#### REQUIREMENT:
Work through the data line by line, gathering every line that has the word "Stack".
BEGIN MATERIAL PROVIDED
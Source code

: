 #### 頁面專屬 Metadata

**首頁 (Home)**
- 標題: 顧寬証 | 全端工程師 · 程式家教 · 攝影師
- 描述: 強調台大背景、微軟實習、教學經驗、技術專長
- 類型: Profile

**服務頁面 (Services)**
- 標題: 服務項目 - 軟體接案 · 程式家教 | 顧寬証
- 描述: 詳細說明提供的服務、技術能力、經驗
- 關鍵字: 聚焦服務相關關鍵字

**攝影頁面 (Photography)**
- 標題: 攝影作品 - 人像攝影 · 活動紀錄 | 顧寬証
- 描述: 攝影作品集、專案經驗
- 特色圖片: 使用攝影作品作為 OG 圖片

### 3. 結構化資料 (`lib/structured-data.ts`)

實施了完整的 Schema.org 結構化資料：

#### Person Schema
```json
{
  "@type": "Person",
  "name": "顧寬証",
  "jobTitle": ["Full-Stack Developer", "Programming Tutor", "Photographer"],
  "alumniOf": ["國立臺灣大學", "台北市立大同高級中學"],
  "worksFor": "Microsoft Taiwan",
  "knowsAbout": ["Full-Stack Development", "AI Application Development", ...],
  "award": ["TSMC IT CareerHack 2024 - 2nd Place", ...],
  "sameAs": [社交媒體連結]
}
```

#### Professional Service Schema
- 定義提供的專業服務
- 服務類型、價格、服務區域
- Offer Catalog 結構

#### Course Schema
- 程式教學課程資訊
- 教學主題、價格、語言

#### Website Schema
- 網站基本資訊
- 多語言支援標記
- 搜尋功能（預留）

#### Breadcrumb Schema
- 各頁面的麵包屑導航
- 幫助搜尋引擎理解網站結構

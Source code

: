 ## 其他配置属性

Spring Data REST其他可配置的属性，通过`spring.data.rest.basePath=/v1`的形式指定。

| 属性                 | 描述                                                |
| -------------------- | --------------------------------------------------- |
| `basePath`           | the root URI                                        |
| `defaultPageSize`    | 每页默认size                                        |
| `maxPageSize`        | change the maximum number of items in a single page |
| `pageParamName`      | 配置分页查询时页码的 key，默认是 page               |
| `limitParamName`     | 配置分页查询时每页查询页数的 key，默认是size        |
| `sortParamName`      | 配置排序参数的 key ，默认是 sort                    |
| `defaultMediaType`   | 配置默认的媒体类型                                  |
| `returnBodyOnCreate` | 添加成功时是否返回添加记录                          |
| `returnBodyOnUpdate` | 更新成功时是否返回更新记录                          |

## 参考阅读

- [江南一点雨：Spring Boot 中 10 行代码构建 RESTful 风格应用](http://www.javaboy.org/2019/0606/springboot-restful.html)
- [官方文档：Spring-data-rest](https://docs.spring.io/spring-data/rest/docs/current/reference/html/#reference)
END MATERIAL PROVIDED
#### EXPECTED OUTPUT:
  "jobTitle": ["Full-Stack Developer", "Programming Tutor", "Photographer"],
  "knowsAbout": ["Full-Stack Development", "AI Application Development", ...],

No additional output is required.